What's at Stake
In Samia v. United States, the Supreme Court addressed whether the introduction of a co-defendant’s redacted out-of-court confession, which indirectly incriminates the defendant without formally naming him, constitutes a violation of the Confrontation Clause by depriving the defendant of the opportunity to confront his accuser.
Adam Samia was convicted of murder and other charges in a joint trial where the United States presented a redacted confession from his co-defendant. This confession implicated an accomplice without directly naming him. Samia argued that allowing his co-defendant’s confession as evidence violated his Sixth Amendment right under the Confrontation Clause because the jury likely inferred that he was the unnamed accomplice mentioned, yet he would have no opportunity to cross-examine his accuser.

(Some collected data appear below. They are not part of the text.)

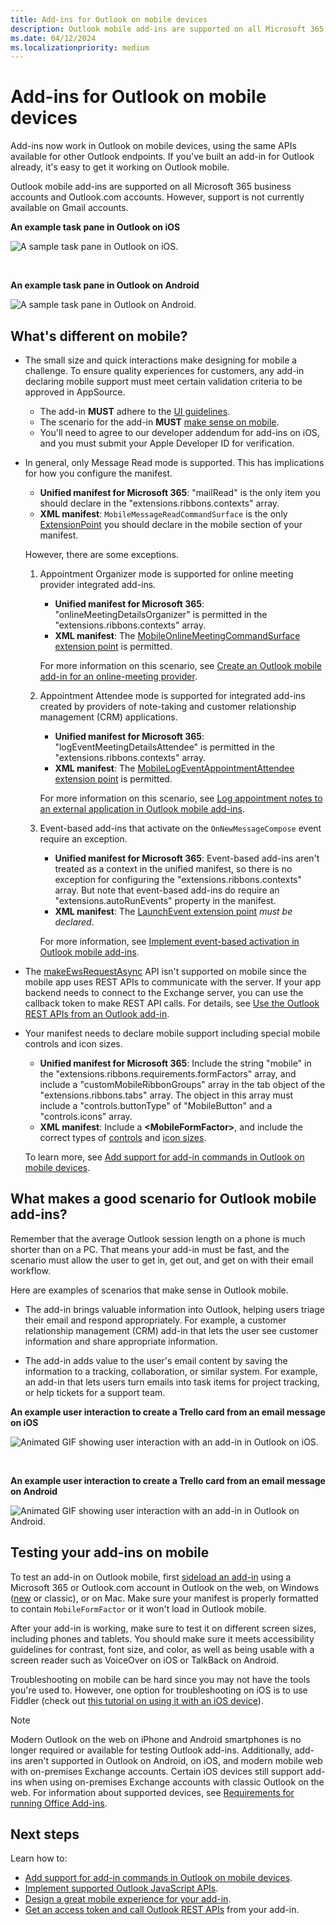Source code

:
 ```yaml
---
title: Add-ins for Outlook on mobile devices
description: Outlook mobile add-ins are supported on all Microsoft 365 business accounts and Outlook.com accounts.
ms.date: 04/12/2024
ms.localizationpriority: medium
---
```


# Add-ins for Outlook on mobile devices

Add-ins now work in Outlook on mobile devices, using the same APIs available for other Outlook endpoints. If you've built an add-in for Outlook already, it's easy to get it working on Outlook mobile.

Outlook mobile add-ins are supported on all Microsoft 365 business accounts and Outlook.com accounts. However, support is not currently available on Gmail accounts.

**An example task pane in Outlook on iOS**

![A sample task pane in Outlook on iOS.](../images/outlook-mobile-addin-taskpane.png)

<br/>

**An example task pane in Outlook on Android**

![A sample task pane in Outlook on Android.](../images/outlook-mobile-addin-taskpane-android.png)

## What's different on mobile?

- The small size and quick interactions make designing for mobile a challenge. To ensure quality experiences for customers, any add-in declaring mobile support must meet certain validation criteria to be approved in AppSource.
  - The add-in **MUST** adhere to the [UI guidelines](outlook-addin-design.md).
  - The scenario for the add-in **MUST** [make sense on mobile](#what-makes-a-good-scenario-for-outlook-mobile-add-ins).
  - You'll need to agree to our developer addendum for add-ins on iOS, and you must submit your Apple Developer ID for verification.

- In general, only Message Read mode is supported. This has implications for how you configure the manifest.
  - **Unified manifest for Microsoft 365**: "mailRead" is the only item you should declare in the "extensions.ribbons.contexts" array.
  - **XML manifest**: `MobileMessageReadCommandSurface` is the only [ExtensionPoint](/javascript/api/manifest/extensionpoint#mobilemessagereadcommandsurface) you should declare in the mobile section of your manifest. 
  
  However, there are some exceptions.
  1. Appointment Organizer mode is supported for online meeting provider integrated add-ins.
     - **Unified manifest for Microsoft 365**: "onlineMeetingDetailsOrganizer" is permitted in the "extensions.ribbons.contexts" array.
     - **XML manifest**: The [MobileOnlineMeetingCommandSurface extension point](/javascript/api/manifest/extensionpoint#mobileonlinemeetingcommandsurface) is permitted. 
  
     For more information on this scenario, see [Create an Outlook mobile add-in for an online-meeting provider](online-meeting.md).

  1. Appointment Attendee mode is supported for integrated add-ins created by providers of note-taking and customer relationship management (CRM) applications. 
     - **Unified manifest for Microsoft 365**: "logEventMeetingDetailsAttendee" is permitted in the "extensions.ribbons.contexts" array.
     - **XML manifest**: The [MobileLogEventAppointmentAttendee extension point](/javascript/api/manifest/extensionpoint#mobilelogeventappointmentattendee) is permitted. 
    
     For more information on this scenario, see [Log appointment notes to an external application in Outlook mobile add-ins](mobile-log-appointments.md).

  1. Event-based add-ins that activate on the `OnNewMessageCompose` event require an exception.
     - **Unified manifest for Microsoft 365**: Event-based add-ins aren't treated as a context in the unified manifest, so there is no exception for configuring the "extensions.ribbons.contexts" array. But note that event-based add-ins do require an "extensions.autoRunEvents" property in the manifest. 
     - **XML manifest**: The [LaunchEvent extension point](/javascript/api/manifest/extensionpoint#launchevent) *must be declared*. 
  
     For more information, see [Implement event-based activation in Outlook mobile add-ins](mobile-event-based.md).

- The [makeEwsRequestAsync](/javascript/api/requirement-sets/outlook/preview-requirement-set/office.context.mailbox#methods) API isn't supported on mobile since the mobile app uses REST APIs to communicate with the server. If your app backend needs to connect to the Exchange server, you can use the callback token to make REST API calls. For details, see [Use the Outlook REST APIs from an Outlook add-in](use-rest-api.md).

- Your manifest needs to declare mobile support including special mobile controls and icon sizes. 
  - **Unified manifest for Microsoft 365**: Include the string "mobile" in the "extensions.ribbons.requirements.formFactors" array, and include a "customMobileRibbonGroups" array in the tab object of the "extensions.ribbons.tabs" array. The object in this array must include a "controls.buttonType" of "MobileButton" and a "controls.icons" array.
  - **XML manifest**: Include a **\<MobileFormFactor\>**, and include the correct types of [controls](/javascript/api/manifest/control) and [icon sizes](/javascript/api/manifest/icon).
  
  To learn more, see [Add support for add-in commands in Outlook on mobile devices](add-mobile-support.md).

## What makes a good scenario for Outlook mobile add-ins?

Remember that the average Outlook session length on a phone is much shorter than on a PC. That means your add-in must be fast, and the scenario must allow the user to get in, get out, and get on with their email workflow.

Here are examples of scenarios that make sense in Outlook mobile.

- The add-in brings valuable information into Outlook, helping users triage their email and respond appropriately. For example, a customer relationship management (CRM) add-in that lets the user see customer information and share appropriate information.

- The add-in adds value to the user's email content by saving the information to a tracking, collaboration, or similar system. For example, an add-in that lets users turn emails into task items for project tracking, or help tickets for a support team.

**An example user interaction to create a Trello card from an email message on iOS**

![Animated GIF showing user interaction with an add-in in Outlook on iOS.](../images/outlook-mobile-addin-interaction.gif)

<br/>

**An example user interaction to create a Trello card from an email message on Android**

![Animated GIF showing user interaction with an add-in in Outlook on Android.](../images/outlook-mobile-addin-interaction-android.gif)

## Testing your add-ins on mobile

To test an add-in on Outlook mobile, first [sideload an add-in](sideload-outlook-add-ins-for-testing.md) using a Microsoft 365 or Outlook.com account in Outlook on the web, on Windows ([new](https://support.microsoft.com/office/656bb8d9-5a60-49b2-a98b-ba7822bc7627) or classic), or on Mac. Make sure your manifest is properly formatted to contain `MobileFormFactor` or it won't load in Outlook mobile.

After your add-in is working, make sure to test it on different screen sizes, including phones and tablets. You should make sure it meets accessibility guidelines for contrast, font size, and color, as well as being usable with a screen reader such as VoiceOver on iOS or TalkBack on Android.

Troubleshooting on mobile can be hard since you may not have the tools you're used to. However, one option for troubleshooting on iOS is to use Fiddler (check out [this tutorial on using it with an iOS device](https://www.telerik.com/blogs/using-fiddler-with-apple-ios-devices)).

> [!NOTE]
> Modern Outlook on the web on iPhone and Android smartphones is no longer required or available for testing Outlook add-ins. Additionally, add-ins aren't supported in Outlook on Android, on iOS, and modern mobile web with on-premises Exchange accounts. Certain iOS devices still support add-ins when using on-premises Exchange accounts with classic Outlook on the web. For information about supported devices, see [Requirements for running Office Add-ins](../concepts/requirements-for-running-office-add-ins.md#client-requirements-non-windows-smartphone-and-tablet).

## Next steps

Learn how to:

- [Add support for add-in commands in Outlook on mobile devices](add-mobile-support.md).
- [Implement supported Outlook JavaScript APIs](outlook-mobile-apis.md).
- [Design a great mobile experience for your add-in](outlook-addin-design.md).
- [Get an access token and call Outlook REST APIs](use-rest-api.md) from your add-in.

More than 50 years ago, the Supreme Court ruled in Bruton v. United States that confessions explicitly incriminating co-defendants violate the Confrontation Clause. The Confrontation Clause assures defendants the right to face the witnesses testifying against them in criminal cases, even when jurors are instructed to consider these confessions solely in relation to the defendants who made them.
Samia argued that the confession should have been excluded under the Court’s decision in Bruton v. United States. The United States contended that no Sixth Amendment violation occurred, as the co-defendant’s confession was appropriately redacted and accompanied by a limiting instruction.
The American Civil Liberties Union, along with the National Association of Criminal Defense Lawyers, filed an amicus brief in support of Samia urging the Court to rule that the Confrontation Clause bars unconfronted confessions that are directly accusatory, even where they do not expressly name the defendant. This standard would protect an indispensable constitutional right, is easily administrable before trial, and preserves an important role for separate trials in the few cases ill-suited to Bruton-compliant redactions.
On June 23, 2023, a divided Court ruled in favor of the United States, finding that the generic redactions were sufficient to allow the admission of confessions of non-testifying codefendants.